[Collected data]
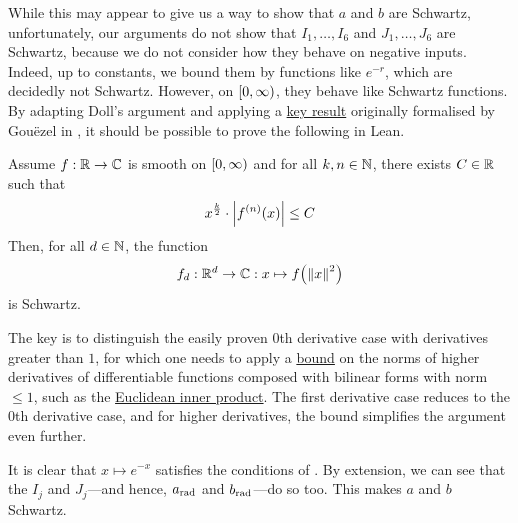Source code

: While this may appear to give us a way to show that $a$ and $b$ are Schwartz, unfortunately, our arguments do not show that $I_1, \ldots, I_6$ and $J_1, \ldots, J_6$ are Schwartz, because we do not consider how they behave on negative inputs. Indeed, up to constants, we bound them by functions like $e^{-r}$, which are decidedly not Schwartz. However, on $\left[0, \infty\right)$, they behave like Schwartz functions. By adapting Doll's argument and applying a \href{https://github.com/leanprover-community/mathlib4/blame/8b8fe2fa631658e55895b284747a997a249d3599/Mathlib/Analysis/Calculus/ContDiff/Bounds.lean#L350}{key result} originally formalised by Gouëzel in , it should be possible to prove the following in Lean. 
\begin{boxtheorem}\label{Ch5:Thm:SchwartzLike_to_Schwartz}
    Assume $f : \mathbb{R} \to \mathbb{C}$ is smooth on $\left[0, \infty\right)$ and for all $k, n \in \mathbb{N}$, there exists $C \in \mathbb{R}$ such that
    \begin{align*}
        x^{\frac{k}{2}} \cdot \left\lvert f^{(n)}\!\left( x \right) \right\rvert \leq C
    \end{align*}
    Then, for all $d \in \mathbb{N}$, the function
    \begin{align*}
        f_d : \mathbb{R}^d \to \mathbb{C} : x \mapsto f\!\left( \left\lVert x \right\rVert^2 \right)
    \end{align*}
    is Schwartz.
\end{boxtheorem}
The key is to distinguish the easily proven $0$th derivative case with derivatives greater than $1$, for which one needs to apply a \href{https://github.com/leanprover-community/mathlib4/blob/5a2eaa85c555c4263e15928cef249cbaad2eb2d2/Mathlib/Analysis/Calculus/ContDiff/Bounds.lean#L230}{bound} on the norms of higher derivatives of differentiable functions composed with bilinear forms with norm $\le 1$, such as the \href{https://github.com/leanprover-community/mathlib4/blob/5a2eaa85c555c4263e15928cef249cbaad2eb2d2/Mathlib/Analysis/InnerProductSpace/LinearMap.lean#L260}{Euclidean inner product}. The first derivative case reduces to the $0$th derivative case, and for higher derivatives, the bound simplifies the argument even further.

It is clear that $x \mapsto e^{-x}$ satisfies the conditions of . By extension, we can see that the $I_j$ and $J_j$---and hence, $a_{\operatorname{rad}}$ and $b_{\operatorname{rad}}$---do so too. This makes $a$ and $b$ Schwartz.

* **Aim of the task**:
Write out every line of the entries above exactly, and omit their pictures.

* **Output for this exercise**:
Source code

: While this may appear to give us a way to show that $a$ and $b$ are Schwartz, unfortunately, our arguments do not show that $I_1, \ldots, I_6$ and $J_1, \ldots, J_6$ are Schwartz, because we do not consider how they behave on negative inputs. Indeed, up to constants, we bound them by functions like $e^{-r}$, which are decidedly not Schwartz. However, on $\left[0, \infty\right)$, they behave like Schwartz functions. By adapting Doll's argument and applying a \href{https://github.com/leanprover-community/mathlib4/blame/8b8fe2fa631658e55895b284747a997a249d3599/Mathlib/Analysis/Calculus/ContDiff/Bounds.lean#L350}{key result} originally formalised by Gouëzel in , it should be possible to prove the following in Lean. 
\begin{boxtheorem}\label{Ch5:Thm:SchwartzLike_to_Schwartz}
    Assume $f : \mathbb{R} \to \mathbb{C}$ is smooth on $\left[0, \infty\right)$ and for all $k, n \in \mathbb{N}$, there exists $C \in \mathbb{R}$ such that
    \begin{align*}
        x^{\frac{k}{2}} \cdot \left\lvert f^{(n)}\!\left( x \right) \right\rvert \leq C
    \end{align*}
    Then, for all $d \in \mathbb{N}$, the function
    \begin{align*}
        f_d : \mathbb{R}^d \to \mathbb{C} : x \mapsto f\!\left( \left\lVert x \right\rVert^2 \right)
    \end{align*}
    is Schwartz.
\end{boxtheorem}
The key is to distinguish the easily proven $0$th derivative case with derivatives greater than $1$, for which one needs to apply a \href{https://github.com/leanprover-community/mathlib4/blob/5a2eaa85c555c4263e15928cef249cbaad2eb2d2/Mathlib/Analysis/Calculus/ContDiff/Bounds.lean#L230}{bound} on the norms of higher derivatives of differentiable functions composed with bilinear forms with norm $\le 1$, such as the \href{https://github.com/leanprover-community/mathlib4/blob/5a2eaa85c555c4263e15928cef249cbaad2eb2d2/Mathlib/Analysis/InnerProductSpace/LinearMap.lean#L260}{Euclidean inner product}. The first derivative case reduces to the $0$th derivative case, and for higher derivatives, the bound simplifies the argument even further.

It is clear that $x \mapsto e^{-x}$ satisfies the conditions of . By extension, we can see that the $I_j$ and $J_j$---and hence, $a_{\operatorname{rad}}$ and $b_{\operatorname{rad}}$---do so too. This makes $a$ and $b$ Schwartz.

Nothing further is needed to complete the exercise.